By Cheryl Rossi, Staff writer
May 19, 2011

Rezoning to allow a 16-storey residential tower on the Marpole Safeway site on Granville Street passed at city hall May 17.

Only COPE councillors Ellen Woodsworth and David Cadman voted against the plan which includes a new Safeway closer to Granville, a 16-storey tower on one corner of the store, a 15-storey tower at the corner of West 70th Avenue and Cornish Street and a nine-story building on Cornish. Of 357 proposed residential units, 31 will be rentals.

Gudrun Langolf, president of the Marpole-Oakridge Area Council Society, which runs Marpole Place, says everyone she knows is excited by development on Granville, but “it’s how we do that that’s important.”

She remains unhappy about the height of the new towers. Some residents wanted Henriquez Partners Architects and Westbank Projects, the developer on behalf of landowner Safeway, to spread the residential units across the top of the grocery store so a 16-storey tower—first pitched as 24 storeys—wouldn’t be necessary.
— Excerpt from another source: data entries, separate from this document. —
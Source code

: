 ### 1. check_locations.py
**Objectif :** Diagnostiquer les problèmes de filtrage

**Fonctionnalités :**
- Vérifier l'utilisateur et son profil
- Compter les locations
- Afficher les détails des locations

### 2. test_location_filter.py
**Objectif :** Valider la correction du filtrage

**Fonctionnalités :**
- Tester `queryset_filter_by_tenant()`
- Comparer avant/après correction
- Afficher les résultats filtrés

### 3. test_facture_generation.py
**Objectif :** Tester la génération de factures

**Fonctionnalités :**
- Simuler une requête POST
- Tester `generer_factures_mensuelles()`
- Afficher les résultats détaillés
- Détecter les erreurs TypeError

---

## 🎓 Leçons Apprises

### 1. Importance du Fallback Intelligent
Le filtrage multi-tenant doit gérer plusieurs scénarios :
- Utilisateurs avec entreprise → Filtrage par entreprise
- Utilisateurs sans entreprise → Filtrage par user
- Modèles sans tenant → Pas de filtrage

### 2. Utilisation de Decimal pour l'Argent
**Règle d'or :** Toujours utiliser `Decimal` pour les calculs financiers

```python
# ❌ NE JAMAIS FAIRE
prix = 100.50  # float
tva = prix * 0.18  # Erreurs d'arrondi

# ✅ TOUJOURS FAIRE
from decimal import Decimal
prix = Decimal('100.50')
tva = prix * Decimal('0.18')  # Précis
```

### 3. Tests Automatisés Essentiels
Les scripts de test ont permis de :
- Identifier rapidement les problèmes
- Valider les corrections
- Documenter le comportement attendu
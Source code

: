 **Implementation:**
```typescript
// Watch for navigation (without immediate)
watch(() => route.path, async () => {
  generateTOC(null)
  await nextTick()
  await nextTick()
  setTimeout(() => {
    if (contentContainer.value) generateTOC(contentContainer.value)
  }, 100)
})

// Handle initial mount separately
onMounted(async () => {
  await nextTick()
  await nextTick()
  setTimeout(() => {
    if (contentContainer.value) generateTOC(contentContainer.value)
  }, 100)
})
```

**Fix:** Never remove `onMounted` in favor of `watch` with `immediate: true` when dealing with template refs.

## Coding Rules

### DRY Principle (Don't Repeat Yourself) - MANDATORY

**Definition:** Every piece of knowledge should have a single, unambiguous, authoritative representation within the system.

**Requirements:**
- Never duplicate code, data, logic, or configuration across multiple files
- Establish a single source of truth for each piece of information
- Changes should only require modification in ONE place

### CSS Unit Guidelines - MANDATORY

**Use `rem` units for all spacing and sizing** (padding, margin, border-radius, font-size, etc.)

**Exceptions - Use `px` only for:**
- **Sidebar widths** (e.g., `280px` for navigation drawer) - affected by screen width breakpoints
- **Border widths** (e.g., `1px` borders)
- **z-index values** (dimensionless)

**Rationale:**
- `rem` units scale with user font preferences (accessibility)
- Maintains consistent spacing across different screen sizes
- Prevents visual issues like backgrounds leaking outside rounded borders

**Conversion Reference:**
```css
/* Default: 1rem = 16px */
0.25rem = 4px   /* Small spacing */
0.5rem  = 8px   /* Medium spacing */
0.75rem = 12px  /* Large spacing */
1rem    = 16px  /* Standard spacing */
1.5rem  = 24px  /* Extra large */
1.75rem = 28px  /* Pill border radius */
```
But Gregory Henriquez said condos in a tower would sell better than second-storey suites fronting busy Granville Street, and Safeway wanted flexibility to update the look of its store in the future.

Langolf said Woodsworth and Cadman echoed residents’ concerns about heights in a traditionally low-rise area of the city, a lack of adequate community amenities and traffic congestion.

Some residents called for a community plan for Marpole before rezoning was approved. Langolf wants “more organic” planning with “active listening and not defensive crap.”

She called the director of planning Brent Toderian’s assertion that the 16-storey tower wouldn’t be precedent setting “barnyard droppings.”

Langolf said some residents have become attached to the idea of Safeway providing a library with the redevelopment, but she isn’t sure whether it could be large enough to work.

She argued nothing in the development’s design references the nearby Fraser River or Musqueam heritage.

“I’m hoping we can change that,” she said. “Because it’s stupid to be right at the beginning of Vancouver when you come in from Arthur Laing [Bridge] and you just see a residential highrise that’s nondescript.”

Henriquez wouldn’t comment on possibility of including such elements in what he called early stages of design.

He expects the redevelopment to be complete in three years.